On July 18, 2018, the Staff notified the Company of an additional filing delinquency based on the Company’s failure to file its Form 10-K for the fiscal year ended April 30, 2018.

On June 19, 2018, the Panel held a hearing on the matter. Staff and the Company submitted post-hearing memoranda on July 23 and July 26, respectively.

On July 31, 2018, the Panel issued a decision to de-list the Company’s securities and to suspend trading in those securities, effective August 2, 2018. In reaching its decision, the Panel stated that it did not have confidence that the Company was in a position to both address its corporate governance issues and to meet its filing requirements in the near term. The Panel noted that even if the Company could complete an audit and file its delinquent reports within the targeted time frame, it did not believe that the continued listing of the Company was in the best interests of the investing public. The Panel observed that the Company had experienced a protracted battle for control, the ouster or resignation of its Chief Executive Officer, Chief Financial Officer, numerous Board Directors, independent audit firms, and law firms.
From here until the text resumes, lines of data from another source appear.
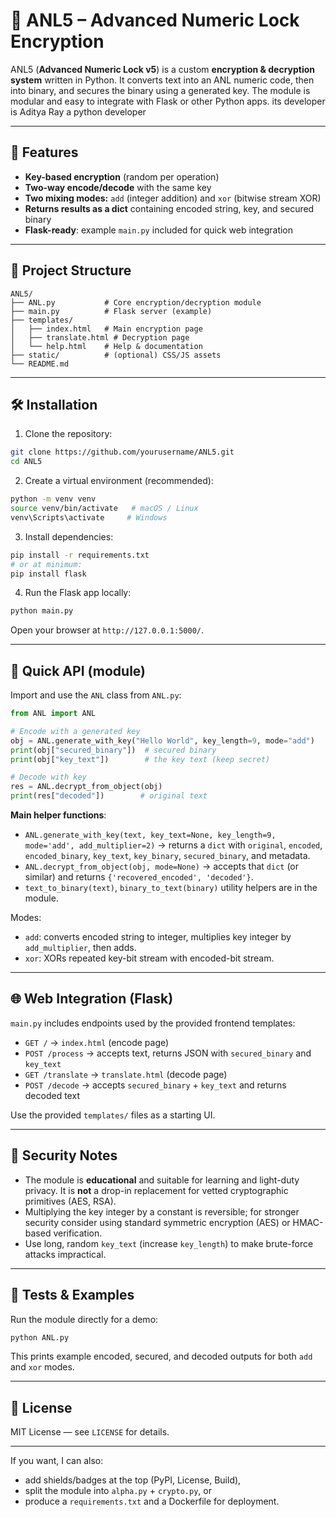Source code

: # 🔐 ANL5 – Advanced Numeric Lock Encryption

ANL5 (**Advanced Numeric Lock v5**) is a custom **encryption & decryption system** written in Python. It converts text into an ANL numeric code, then into binary, and secures the binary using a generated key. The module is modular and easy to integrate with Flask or other Python apps. its developer is Aditya Ray a python developer

---

## 🚀 Features

* **Key-based encryption** (random per operation)
* **Two-way encode/decode** with the same key
* **Two mixing modes:** `add` (integer addition) and `xor` (bitwise stream XOR)
* **Returns results as a dict** containing encoded string, key, and secured binary
* **Flask-ready**: example `main.py` included for quick web integration

---

## 📂 Project Structure

```
ANL5/
├── ANL.py           # Core encryption/decryption module
├── main.py          # Flask server (example)
├── templates/
│   ├── index.html   # Main encryption page
│   ├── translate.html # Decryption page
│   └── help.html    # Help & documentation
├── static/          # (optional) CSS/JS assets
└── README.md
```

---

## 🛠 Installation

1. Clone the repository:

```bash
git clone https://github.com/yourusername/ANL5.git
cd ANL5
```

2. Create a virtual environment (recommended):

```bash
python -m venv venv
source venv/bin/activate   # macOS / Linux
venv\Scripts\activate     # Windows
```

3. Install dependencies:

```bash
pip install -r requirements.txt
# or at minimum:
pip install flask
```

4. Run the Flask app locally:

```bash
python main.py
```

Open your browser at `http://127.0.0.1:5000/`.

---

## 🔑 Quick API (module)

Import and use the `ANL` class from `ANL.py`:

```python
from ANL import ANL

# Encode with a generated key
obj = ANL.generate_with_key("Hello World", key_length=9, mode="add")
print(obj["secured_binary"])  # secured binary
print(obj["key_text"])        # the key text (keep secret)

# Decode with key
res = ANL.decrypt_from_object(obj)
print(res["decoded"])        # original text
```

**Main helper functions**:

* `ANL.generate_with_key(text, key_text=None, key_length=9, mode='add', add_multiplier=2)` → returns a `dict` with `original`, `encoded`, `encoded_binary`, `key_text`, `key_binary`, `secured_binary`, and metadata.
* `ANL.decrypt_from_object(obj, mode=None)` → accepts that `dict` (or similar) and returns `{'recovered_encoded', 'decoded'}`.
* `text_to_binary(text)`, `binary_to_text(binary)` utility helpers are in the module.

Modes:

* `add`: converts encoded string to integer, multiplies key integer by `add_multiplier`, then adds.
* `xor`: XORs repeated key-bit stream with encoded-bit stream.

---

## 🌐 Web Integration (Flask)

`main.py` includes endpoints used by the provided frontend templates:

* `GET /` → `index.html` (encode page)
* `POST /process` → accepts text, returns JSON with `secured_binary` and `key_text`
* `GET /translate` → `translate.html` (decode page)
* `POST /decode` → accepts `secured_binary` + `key_text` and returns decoded text

Use the provided `templates/` files as a starting UI.

---

## 🧾 Security Notes

* The module is **educational** and suitable for learning and light-duty privacy. It is **not** a drop-in replacement for vetted cryptographic primitives (AES, RSA).
* Multiplying the key integer by a constant is reversible; for stronger security consider using standard symmetric encryption (AES) or HMAC-based verification.
* Use long, random `key_text` (increase `key_length`) to make brute-force attacks impractical.

---

## 🧪 Tests & Examples

Run the module directly for a demo:

```bash
python ANL.py
```

This prints example encoded, secured, and decoded outputs for both `add` and `xor` modes.

---

## 📄 License

MIT License — see `LICENSE` for details.

---

If you want, I can also:

* add shields/badges at the top (PyPI, License, Build),
* split the module into `alpha.py` + `crypto.py`, or
* produce a `requirements.txt` and a Dockerfile for deployment.

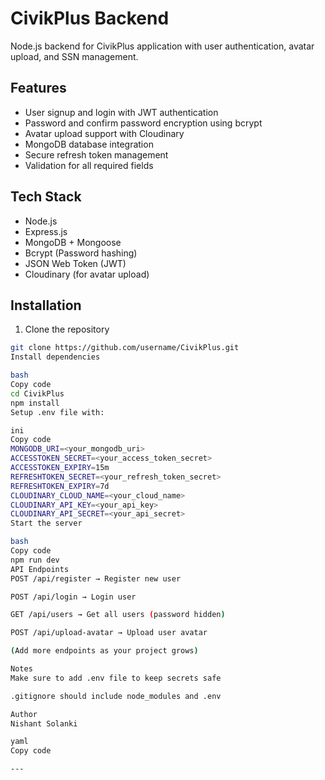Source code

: # CivikPlus Backend

Node.js backend for CivikPlus application with user authentication, avatar upload, and SSN management.

## Features

- User signup and login with JWT authentication
- Password and confirm password encryption using bcrypt
- Avatar upload support with Cloudinary
- MongoDB database integration
- Secure refresh token management
- Validation for all required fields

## Tech Stack

- Node.js
- Express.js
- MongoDB + Mongoose
- Bcrypt (Password hashing)
- JSON Web Token (JWT)
- Cloudinary (for avatar upload)

## Installation

1. Clone the repository

```bash
git clone https://github.com/username/CivikPlus.git
Install dependencies

bash
Copy code
cd CivikPlus
npm install
Setup .env file with:

ini
Copy code
MONGODB_URI=<your_mongodb_uri>
ACCESSTOKEN_SECRET=<your_access_token_secret>
ACCESSTOKEN_EXPIRY=15m
REFRESHTOKEN_SECRET=<your_refresh_token_secret>
REFRESHTOKEN_EXPIRY=7d
CLOUDINARY_CLOUD_NAME=<your_cloud_name>
CLOUDINARY_API_KEY=<your_api_key>
CLOUDINARY_API_SECRET=<your_api_secret>
Start the server

bash
Copy code
npm run dev
API Endpoints
POST /api/register → Register new user

POST /api/login → Login user

GET /api/users → Get all users (password hidden)

POST /api/upload-avatar → Upload user avatar

(Add more endpoints as your project grows)

Notes
Make sure to add .env file to keep secrets safe

.gitignore should include node_modules and .env

Author
Nishant Solanki

yaml
Copy code

---







```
It also noted that the process of recovering from those events, and in making needed corporate governance reforms, had just begun, and that the new management team lacked deep experience in steering a public company through a crisis of this nature. The Panel concluded as follows:

The Company has taken the first necessary steps toward remediation and compliance; retained an audit firm; and will shortly be out from under control by [the CEO, Board Chairman, and controlling shareholder] Mr. Hewitt. However, in the Panel’s experience, the road toward compliance and remediation after a protracted battle and eventual ouster of a founder/CEO/Board Chair is one in which a Company is advised to move cautiously and deliberately, so as to ensure a level of integrity that has apparently been missing. This process, in the Panel’s view, is best undertaken while the Company is not listed. A continued listing at this juncture would signal to the market a confidence in the continued compliance with all Nasdaq rules that the record does not yet support. Given the almost complete changeover in Board and management and governance policies for the Company, investors will be better served if this virtually new Company undergoes the review all new companies undergo upon initial listing, once it has regained compliance with the filing requirements and put its house in order.

On August 15, 2018, the Company appealed the Panel decision to the Listing Council. On September 5, 2018, the Company provided its appellate brief to the Listing Council. On September 19, 2018, Staff provided its opposition brief to the Listing Council. On September 26, 2018, the Company filed its reply brief.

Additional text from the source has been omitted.